連載
#158 ○○の世論
投票率アップ有効策は?罰金・ネット投票・ポイント付与…世論を分析
「義務投票制」を導入している国では…
衆院選、参院選といった国政選挙の投票率の低迷が近年、問題になっています。罰金、ポイント付与、インターネット投票――。朝日新聞社が2~4月に実施した全国世論調査(郵送)で、国政選挙の投票率を上げるための有効な対策がどれかを尋ねたところ、こんな結果となりました。(朝日新聞記者・寺本大蔵)
国政選挙の投票率はかつては70%台でした。ところが、2010年以降は50%台で、直近の21年衆院選は56%、22年参院選は52%と低調でした。
国民の代表を選ぶ国政選挙の投票率を上げるにはどうすればよいのでしょうか。
今回の調査では、選挙の制度面で有効と思う対策を「4つの選択肢」からいくつでも選んでよい方法をとりました。結果は次の通りでした。
みなさんはこの結果をどう思いますか?
「インターネット投票の導入」の高い数値はある程度、想像ができたかもしれません。
他方、「罰金を科す」が10%未満と、これほど少ないと予想できたでしょうか。

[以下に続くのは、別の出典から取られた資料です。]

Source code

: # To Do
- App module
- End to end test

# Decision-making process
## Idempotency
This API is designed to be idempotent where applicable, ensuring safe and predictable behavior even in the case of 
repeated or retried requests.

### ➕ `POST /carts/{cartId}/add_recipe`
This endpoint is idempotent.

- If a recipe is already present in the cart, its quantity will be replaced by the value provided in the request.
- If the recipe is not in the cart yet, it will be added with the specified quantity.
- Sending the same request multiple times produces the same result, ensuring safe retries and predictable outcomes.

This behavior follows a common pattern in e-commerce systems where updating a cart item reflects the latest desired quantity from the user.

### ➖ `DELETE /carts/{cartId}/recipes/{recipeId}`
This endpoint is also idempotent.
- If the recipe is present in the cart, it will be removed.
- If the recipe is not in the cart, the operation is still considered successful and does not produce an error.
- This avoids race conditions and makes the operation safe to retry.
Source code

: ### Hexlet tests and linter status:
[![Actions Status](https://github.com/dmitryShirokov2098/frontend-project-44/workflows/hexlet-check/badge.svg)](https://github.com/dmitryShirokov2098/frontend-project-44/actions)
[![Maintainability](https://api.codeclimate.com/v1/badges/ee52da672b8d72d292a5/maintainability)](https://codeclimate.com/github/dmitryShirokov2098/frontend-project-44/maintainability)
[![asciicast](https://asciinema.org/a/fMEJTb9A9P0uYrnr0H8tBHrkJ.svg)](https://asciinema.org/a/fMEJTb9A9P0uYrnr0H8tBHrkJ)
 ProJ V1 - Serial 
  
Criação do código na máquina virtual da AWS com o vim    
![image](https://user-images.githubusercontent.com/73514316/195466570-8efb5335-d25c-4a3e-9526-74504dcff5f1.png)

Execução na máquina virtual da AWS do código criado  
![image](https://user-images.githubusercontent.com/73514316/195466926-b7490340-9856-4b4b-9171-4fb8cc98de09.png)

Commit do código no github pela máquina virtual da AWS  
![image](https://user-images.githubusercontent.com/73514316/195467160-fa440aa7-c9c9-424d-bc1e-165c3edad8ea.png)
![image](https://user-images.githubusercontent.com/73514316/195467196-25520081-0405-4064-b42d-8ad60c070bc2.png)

実は国政選挙での罰金制度は海外のいくつかの国で導入され、効果を発揮しているのです。
オーストラリアでは約100年前から、正当な理由なく投票を棄権すると罰金を科される「義務投票制」を導入しています。投票率は導入前の約5割から導入後の約9割に跳ね上がったそうです。
最近の投票率でも約9割と高い水準を維持し続けています。罰金はおよそ2000円だそうです。
海外の例にならい、国政選挙での罰金制度を日本でも導入するべきだとの有識者からの意見はこれまでもありました。
しかし、今回の7%という結果をみると、罰金という仕組みは、日本ではなじまないのかもしれません。
男女別でみると、男性10%、女性4%と男女で差がありました。
最も多かった「インターネット投票の導入」を、年代別でみてみましょう。
30代が80%、18~29歳は79%だった一方、70歳以上が53%、60代は58%でした。若年層が高く、高齢層は低い傾向にあります。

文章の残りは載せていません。